Wanting to be that role model and advocate for students isn’t enough to ensure a career in teaching.

Campuses, from K12 through graduate schools, lack diversity. Tenure-track faculty earn reasonable incomes in most places, and are often married to other professionals. They are financially secure. The faculty lack ethnic diversity, too.

Adjunct faculty often aren’t financially secure. I also have observed more diversity among these contingent workers. Most disabled and neurodiverse faculty I know are adjunct instructors, not full-time professors. It seems statistically unlikely that it is coincidental that the outsiders remain outside the security of the tenure system.

I’ve learned that teaching is not a special career, insulated from the classism, racism, sexism, or ableism of our world. Schools reflect their communities, even as the faculty and administrators claim otherwise.

Someone told me, in all seriousness, look to computer science with its large Asian-Pacific community. Look to sociology with Black and Indigenous communities. As if having segregated academic disciplines is somehow a good thing. Instead, this segregation reinforces stereotypes and conveys a clear message to students about where they might “belong” and “fit in” within professions or fields of study.

There are autistic scholars in every field. But, we struggle to achieve tenure or even full-time permanent status. We aren’t embraced, except when it is convenient for a school or program to claim inclusiveness.

Did I waste the last three decades? What did I sacrifice by not giving up the dream of teaching full-time? Was this journey worth the costs, financially and emotionally?

When I ask myself was this worth it, the answer has to be not really. Some idealists would respond every student I mentored was important. I agree, every student does matter.

But, was it wise of me to spend thousands of dollars and many years obtaining degrees that resulted in no significant income? Those years matter as much as the money. Those were miserable years, affecting my health and relationships.

If I had focused on technology and never wavered from that, I would be earning a good income and I could still be a role model to others. If I had focused my energy more realistically, I might have a career. It’s impossible to know, of course, but technology seems to accept neurodiversity and difference more than teaching.

Teaching, as a career, needs to change. Teaching practices also need to change.

Now, I’m over 50 and career options are limited.

I’m going to take what I’ve learned about teaching and be a vocal advocate for the next generation. That seems to be the best use of my experiences. I can reflect on what doesn’t work and offer suggestions for change.

It’s not too late for me to create a path. I can do digital media consulting and I can spend time reflecting on the ways in which our educational institutions fail teachers and students… and parents… and communities.

Everyone knows our schools aren’t working well for a lot of communities. The coronavirus pandemic forced us to discuss some of those failings, even as I’m noticing little effort to change our educational systems.

Maybe I’m too convinced of my own abilities, but I know I am a good teacher. I also know I’m not good at the social networking or ludicrous administrative procedures required for success. In a culture that wants extroverts, people with outgoing and charming personalities, I’m not going to be a success.
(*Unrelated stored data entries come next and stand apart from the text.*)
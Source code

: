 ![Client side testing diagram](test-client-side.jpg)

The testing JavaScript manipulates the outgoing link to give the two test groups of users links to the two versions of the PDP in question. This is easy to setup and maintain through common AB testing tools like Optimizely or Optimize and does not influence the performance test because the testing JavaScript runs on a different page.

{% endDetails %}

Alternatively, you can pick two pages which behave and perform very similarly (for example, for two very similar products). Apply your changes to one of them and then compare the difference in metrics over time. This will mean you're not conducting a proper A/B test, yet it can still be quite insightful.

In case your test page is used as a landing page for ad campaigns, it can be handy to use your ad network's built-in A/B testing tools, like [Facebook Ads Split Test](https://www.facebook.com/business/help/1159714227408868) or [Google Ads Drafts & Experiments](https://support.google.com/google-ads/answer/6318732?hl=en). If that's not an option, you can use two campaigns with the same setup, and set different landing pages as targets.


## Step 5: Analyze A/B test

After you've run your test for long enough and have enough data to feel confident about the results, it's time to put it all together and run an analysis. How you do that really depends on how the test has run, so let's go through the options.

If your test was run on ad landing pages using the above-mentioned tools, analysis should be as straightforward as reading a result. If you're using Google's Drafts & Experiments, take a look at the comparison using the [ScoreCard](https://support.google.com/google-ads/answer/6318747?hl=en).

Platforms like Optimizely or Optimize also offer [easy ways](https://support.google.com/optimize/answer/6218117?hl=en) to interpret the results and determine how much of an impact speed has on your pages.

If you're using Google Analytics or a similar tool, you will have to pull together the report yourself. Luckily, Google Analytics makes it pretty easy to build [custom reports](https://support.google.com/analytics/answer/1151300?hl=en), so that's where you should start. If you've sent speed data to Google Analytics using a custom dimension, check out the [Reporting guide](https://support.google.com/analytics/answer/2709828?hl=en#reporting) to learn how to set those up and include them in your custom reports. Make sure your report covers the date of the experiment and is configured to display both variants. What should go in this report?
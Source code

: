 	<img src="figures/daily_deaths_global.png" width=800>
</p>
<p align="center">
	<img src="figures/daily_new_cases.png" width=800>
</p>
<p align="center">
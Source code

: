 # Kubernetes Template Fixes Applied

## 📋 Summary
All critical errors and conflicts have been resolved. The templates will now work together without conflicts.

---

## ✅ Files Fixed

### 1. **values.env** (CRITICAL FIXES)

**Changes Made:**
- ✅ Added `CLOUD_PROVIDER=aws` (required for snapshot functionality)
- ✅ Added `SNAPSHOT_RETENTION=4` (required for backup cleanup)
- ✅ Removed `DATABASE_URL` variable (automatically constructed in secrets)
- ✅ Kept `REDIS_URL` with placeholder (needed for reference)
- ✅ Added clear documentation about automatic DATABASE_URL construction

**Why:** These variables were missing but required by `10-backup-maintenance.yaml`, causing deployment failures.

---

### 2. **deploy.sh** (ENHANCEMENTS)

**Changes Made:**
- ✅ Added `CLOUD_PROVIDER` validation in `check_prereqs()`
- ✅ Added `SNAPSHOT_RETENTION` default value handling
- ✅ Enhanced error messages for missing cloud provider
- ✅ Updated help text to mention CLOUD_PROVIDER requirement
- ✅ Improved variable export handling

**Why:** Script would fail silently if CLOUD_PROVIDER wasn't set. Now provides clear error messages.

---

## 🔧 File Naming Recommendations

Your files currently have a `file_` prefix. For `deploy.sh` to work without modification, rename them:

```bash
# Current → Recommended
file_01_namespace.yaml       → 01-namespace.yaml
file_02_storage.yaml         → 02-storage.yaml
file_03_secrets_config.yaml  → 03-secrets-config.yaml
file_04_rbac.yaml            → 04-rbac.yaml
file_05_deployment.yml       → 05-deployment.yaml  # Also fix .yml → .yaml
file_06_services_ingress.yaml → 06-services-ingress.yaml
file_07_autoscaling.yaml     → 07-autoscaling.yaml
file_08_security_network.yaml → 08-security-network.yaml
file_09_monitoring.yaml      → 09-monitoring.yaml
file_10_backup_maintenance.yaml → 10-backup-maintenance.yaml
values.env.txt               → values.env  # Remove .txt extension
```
It has been in education, as a teacher, that I’ve been told to smile more. It is in education that I’ve been told be more positive. It is a culture that wants sunny optimists, and that’s not my autistic nature. I don’t waste time praising what works: I want to fix what is broken.

I’ve learned teaching is broken. Now, I want to fix it.

I am Christopher Scott Wyatt, speaking as The Autistic Me. Thank you for listening.